WHAT YOU NEED TO DO: Reproduce all entries word for word.

DATA:
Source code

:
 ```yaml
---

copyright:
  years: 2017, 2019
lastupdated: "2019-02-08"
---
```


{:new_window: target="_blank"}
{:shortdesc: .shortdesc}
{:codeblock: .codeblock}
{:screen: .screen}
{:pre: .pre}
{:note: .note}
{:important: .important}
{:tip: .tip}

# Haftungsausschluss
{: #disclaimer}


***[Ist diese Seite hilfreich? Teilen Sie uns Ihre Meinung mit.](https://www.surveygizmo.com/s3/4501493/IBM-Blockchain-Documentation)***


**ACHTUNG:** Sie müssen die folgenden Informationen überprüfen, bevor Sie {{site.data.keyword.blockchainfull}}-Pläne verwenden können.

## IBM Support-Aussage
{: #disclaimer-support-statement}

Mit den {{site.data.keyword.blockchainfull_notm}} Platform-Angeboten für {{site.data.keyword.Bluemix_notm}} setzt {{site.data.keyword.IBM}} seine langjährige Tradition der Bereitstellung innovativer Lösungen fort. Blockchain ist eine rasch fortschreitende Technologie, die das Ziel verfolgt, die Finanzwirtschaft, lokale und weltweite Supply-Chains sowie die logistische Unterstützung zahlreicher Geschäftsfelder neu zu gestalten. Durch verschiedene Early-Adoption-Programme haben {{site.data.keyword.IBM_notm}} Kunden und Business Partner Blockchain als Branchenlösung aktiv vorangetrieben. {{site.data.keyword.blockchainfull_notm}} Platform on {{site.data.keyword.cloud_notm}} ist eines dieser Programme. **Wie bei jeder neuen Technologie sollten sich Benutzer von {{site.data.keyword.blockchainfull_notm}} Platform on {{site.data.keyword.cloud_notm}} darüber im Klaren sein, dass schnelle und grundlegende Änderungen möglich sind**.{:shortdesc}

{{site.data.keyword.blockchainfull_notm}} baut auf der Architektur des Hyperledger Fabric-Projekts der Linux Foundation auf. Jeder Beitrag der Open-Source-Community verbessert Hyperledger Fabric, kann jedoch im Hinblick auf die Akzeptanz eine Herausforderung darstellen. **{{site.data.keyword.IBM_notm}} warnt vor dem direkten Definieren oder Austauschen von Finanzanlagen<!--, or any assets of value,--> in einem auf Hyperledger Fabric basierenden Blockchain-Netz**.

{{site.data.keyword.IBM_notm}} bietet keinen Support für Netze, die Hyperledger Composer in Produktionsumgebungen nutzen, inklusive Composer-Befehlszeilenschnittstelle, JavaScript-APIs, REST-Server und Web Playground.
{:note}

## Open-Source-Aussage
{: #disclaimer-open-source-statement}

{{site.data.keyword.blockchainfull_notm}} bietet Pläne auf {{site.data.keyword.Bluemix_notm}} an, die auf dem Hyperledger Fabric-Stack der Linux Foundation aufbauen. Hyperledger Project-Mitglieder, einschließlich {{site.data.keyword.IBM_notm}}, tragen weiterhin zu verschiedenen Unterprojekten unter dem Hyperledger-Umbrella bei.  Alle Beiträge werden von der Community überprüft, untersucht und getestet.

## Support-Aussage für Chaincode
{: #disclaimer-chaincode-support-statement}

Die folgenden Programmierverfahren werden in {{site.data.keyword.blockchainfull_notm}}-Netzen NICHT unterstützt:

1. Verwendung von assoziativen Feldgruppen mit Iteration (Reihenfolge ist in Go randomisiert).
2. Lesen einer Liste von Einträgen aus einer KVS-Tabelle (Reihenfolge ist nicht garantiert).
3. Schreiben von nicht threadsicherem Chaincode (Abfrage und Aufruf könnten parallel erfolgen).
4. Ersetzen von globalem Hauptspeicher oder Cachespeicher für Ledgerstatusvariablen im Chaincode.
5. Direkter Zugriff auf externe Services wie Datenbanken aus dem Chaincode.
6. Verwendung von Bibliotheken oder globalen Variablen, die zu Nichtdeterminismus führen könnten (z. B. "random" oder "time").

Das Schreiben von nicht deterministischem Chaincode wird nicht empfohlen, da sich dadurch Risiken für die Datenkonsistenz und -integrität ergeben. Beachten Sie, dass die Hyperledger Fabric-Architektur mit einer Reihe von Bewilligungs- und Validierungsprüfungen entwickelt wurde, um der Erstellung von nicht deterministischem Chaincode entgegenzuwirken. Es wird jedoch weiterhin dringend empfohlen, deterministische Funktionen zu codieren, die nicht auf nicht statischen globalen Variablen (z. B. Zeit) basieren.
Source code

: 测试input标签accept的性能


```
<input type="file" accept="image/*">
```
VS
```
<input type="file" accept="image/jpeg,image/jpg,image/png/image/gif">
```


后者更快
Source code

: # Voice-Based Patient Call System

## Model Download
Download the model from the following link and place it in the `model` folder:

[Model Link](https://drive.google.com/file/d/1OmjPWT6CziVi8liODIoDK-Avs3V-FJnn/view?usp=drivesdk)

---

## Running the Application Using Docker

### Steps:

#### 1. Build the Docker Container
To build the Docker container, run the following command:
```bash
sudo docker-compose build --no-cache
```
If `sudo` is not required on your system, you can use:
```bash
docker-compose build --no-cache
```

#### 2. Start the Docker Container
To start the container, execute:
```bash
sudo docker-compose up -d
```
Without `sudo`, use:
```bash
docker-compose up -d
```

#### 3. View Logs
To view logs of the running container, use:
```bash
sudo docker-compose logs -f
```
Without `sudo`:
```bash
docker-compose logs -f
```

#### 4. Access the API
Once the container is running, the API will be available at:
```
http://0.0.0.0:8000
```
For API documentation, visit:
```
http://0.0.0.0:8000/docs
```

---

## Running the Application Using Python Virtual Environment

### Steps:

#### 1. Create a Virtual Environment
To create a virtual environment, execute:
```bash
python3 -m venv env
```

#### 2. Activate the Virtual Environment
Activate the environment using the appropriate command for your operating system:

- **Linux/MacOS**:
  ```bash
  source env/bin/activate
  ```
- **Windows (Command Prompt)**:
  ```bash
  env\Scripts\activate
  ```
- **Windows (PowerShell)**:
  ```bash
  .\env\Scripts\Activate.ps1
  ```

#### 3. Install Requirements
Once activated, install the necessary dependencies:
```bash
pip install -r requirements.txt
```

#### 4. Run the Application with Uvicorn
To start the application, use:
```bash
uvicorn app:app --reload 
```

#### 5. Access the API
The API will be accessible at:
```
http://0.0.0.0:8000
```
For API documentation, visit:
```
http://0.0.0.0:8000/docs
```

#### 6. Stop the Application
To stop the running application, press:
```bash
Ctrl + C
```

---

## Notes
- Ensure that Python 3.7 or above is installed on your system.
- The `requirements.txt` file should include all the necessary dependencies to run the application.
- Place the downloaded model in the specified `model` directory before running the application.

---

ANSWER BOX:
Source code

:
 ```yaml
---

copyright:
  years: 2017, 2019
lastupdated: "2019-02-08"
---
```


{:new_window: target="_blank"}
{:shortdesc: .shortdesc}
{:codeblock: .codeblock}
{:screen: .screen}
{:pre: .pre}
{:note: .note}
{:important: .important}
{:tip: .tip}

# Haftungsausschluss
{: #disclaimer}


***[Ist diese Seite hilfreich? Teilen Sie uns Ihre Meinung mit.](https://www.surveygizmo.com/s3/4501493/IBM-Blockchain-Documentation)***


**ACHTUNG:** Sie müssen die folgenden Informationen überprüfen, bevor Sie {{site.data.keyword.blockchainfull}}-Pläne verwenden können.

## IBM Support-Aussage
{: #disclaimer-support-statement}

Mit den {{site.data.keyword.blockchainfull_notm}} Platform-Angeboten für {{site.data.keyword.Bluemix_notm}} setzt {{site.data.keyword.IBM}} seine langjährige Tradition der Bereitstellung innovativer Lösungen fort. Blockchain ist eine rasch fortschreitende Technologie, die das Ziel verfolgt, die Finanzwirtschaft, lokale und weltweite Supply-Chains sowie die logistische Unterstützung zahlreicher Geschäftsfelder neu zu gestalten. Durch verschiedene Early-Adoption-Programme haben {{site.data.keyword.IBM_notm}} Kunden und Business Partner Blockchain als Branchenlösung aktiv vorangetrieben. {{site.data.keyword.blockchainfull_notm}} Platform on {{site.data.keyword.cloud_notm}} ist eines dieser Programme. **Wie bei jeder neuen Technologie sollten sich Benutzer von {{site.data.keyword.blockchainfull_notm}} Platform on {{site.data.keyword.cloud_notm}} darüber im Klaren sein, dass schnelle und grundlegende Änderungen möglich sind**.{:shortdesc}

{{site.data.keyword.blockchainfull_notm}} baut auf der Architektur des Hyperledger Fabric-Projekts der Linux Foundation auf. Jeder Beitrag der Open-Source-Community verbessert Hyperledger Fabric, kann jedoch im Hinblick auf die Akzeptanz eine Herausforderung darstellen. **{{site.data.keyword.IBM_notm}} warnt vor dem direkten Definieren oder Austauschen von Finanzanlagen<!--, or any assets of value,--> in einem auf Hyperledger Fabric basierenden Blockchain-Netz**.

{{site.data.keyword.IBM_notm}} bietet keinen Support für Netze, die Hyperledger Composer in Produktionsumgebungen nutzen, inklusive Composer-Befehlszeilenschnittstelle, JavaScript-APIs, REST-Server und Web Playground.
{:note}

## Open-Source-Aussage
{: #disclaimer-open-source-statement}

{{site.data.keyword.blockchainfull_notm}} bietet Pläne auf {{site.data.keyword.Bluemix_notm}} an, die auf dem Hyperledger Fabric-Stack der Linux Foundation aufbauen. Hyperledger Project-Mitglieder, einschließlich {{site.data.keyword.IBM_notm}}, tragen weiterhin zu verschiedenen Unterprojekten unter dem Hyperledger-Umbrella bei.  Alle Beiträge werden von der Community überprüft, untersucht und getestet.

## Support-Aussage für Chaincode
{: #disclaimer-chaincode-support-statement}

Die folgenden Programmierverfahren werden in {{site.data.keyword.blockchainfull_notm}}-Netzen NICHT unterstützt:

1. Verwendung von assoziativen Feldgruppen mit Iteration (Reihenfolge ist in Go randomisiert).
2. Lesen einer Liste von Einträgen aus einer KVS-Tabelle (Reihenfolge ist nicht garantiert).
3. Schreiben von nicht threadsicherem Chaincode (Abfrage und Aufruf könnten parallel erfolgen).
4. Ersetzen von globalem Hauptspeicher oder Cachespeicher für Ledgerstatusvariablen im Chaincode.
5. Direkter Zugriff auf externe Services wie Datenbanken aus dem Chaincode.
6. Verwendung von Bibliotheken oder globalen Variablen, die zu Nichtdeterminismus führen könnten (z. B. "random" oder "time").

Das Schreiben von nicht deterministischem Chaincode wird nicht empfohlen, da sich dadurch Risiken für die Datenkonsistenz und -integrität ergeben. Beachten Sie, dass die Hyperledger Fabric-Architektur mit einer Reihe von Bewilligungs- und Validierungsprüfungen entwickelt wurde, um der Erstellung von nicht deterministischem Chaincode entgegenzuwirken. Es wird jedoch weiterhin dringend empfohlen, deterministische Funktionen zu codieren, die nicht auf nicht statischen globalen Variablen (z. B. Zeit) basieren.
Source code

: 测试input标签accept的性能


```
<input type="file" accept="image/*">
```
VS
```
<input type="file" accept="image/jpeg,image/jpg,image/png/image/gif">
```


后者更快
Source code

: # Voice-Based Patient Call System

## Model Download
Download the model from the following link and place it in the `model` folder:

[Model Link](https://drive.google.com/file/d/1OmjPWT6CziVi8liODIoDK-Avs3V-FJnn/view?usp=drivesdk)

---

## Running the Application Using Docker

### Steps:

#### 1. Build the Docker Container
To build the Docker container, run the following command:
```bash
sudo docker-compose build --no-cache
```
If `sudo` is not required on your system, you can use:
```bash
docker-compose build --no-cache
```

#### 2. Start the Docker Container
To start the container, execute:
```bash
sudo docker-compose up -d
```
Without `sudo`, use:
```bash
docker-compose up -d
```

#### 3. View Logs
To view logs of the running container, use:
```bash
sudo docker-compose logs -f
```
Without `sudo`:
```bash
docker-compose logs -f
```

#### 4. Access the API
Once the container is running, the API will be available at:
```
http://0.0.0.0:8000
```
For API documentation, visit:
```
http://0.0.0.0:8000/docs
```

---

## Running the Application Using Python Virtual Environment

### Steps:

#### 1. Create a Virtual Environment
To create a virtual environment, execute:
```bash
python3 -m venv env
```

#### 2. Activate the Virtual Environment
Activate the environment using the appropriate command for your operating system:

- **Linux/MacOS**:
  ```bash
  source env/bin/activate
  ```
- **Windows (Command Prompt)**:
  ```bash
  env\Scripts\activate
  ```
- **Windows (PowerShell)**:
  ```bash
  .\env\Scripts\Activate.ps1
  ```

#### 3. Install Requirements
Once activated, install the necessary dependencies:
```bash
pip install -r requirements.txt
```

#### 4. Run the Application with Uvicorn
To start the application, use:
```bash
uvicorn app:app --reload 
```

#### 5. Access the API
The API will be accessible at:
```
http://0.0.0.0:8000
```
For API documentation, visit:
```
http://0.0.0.0:8000/docs
```

#### 6. Stop the Application
To stop the running application, press:
```bash
Ctrl + C
```

---

## Notes
- Ensure that Python 3.7 or above is installed on your system.
- The `requirements.txt` file should include all the necessary dependencies to run the application.
- Place the downloaded model in the specified `model` directory before running the application.

---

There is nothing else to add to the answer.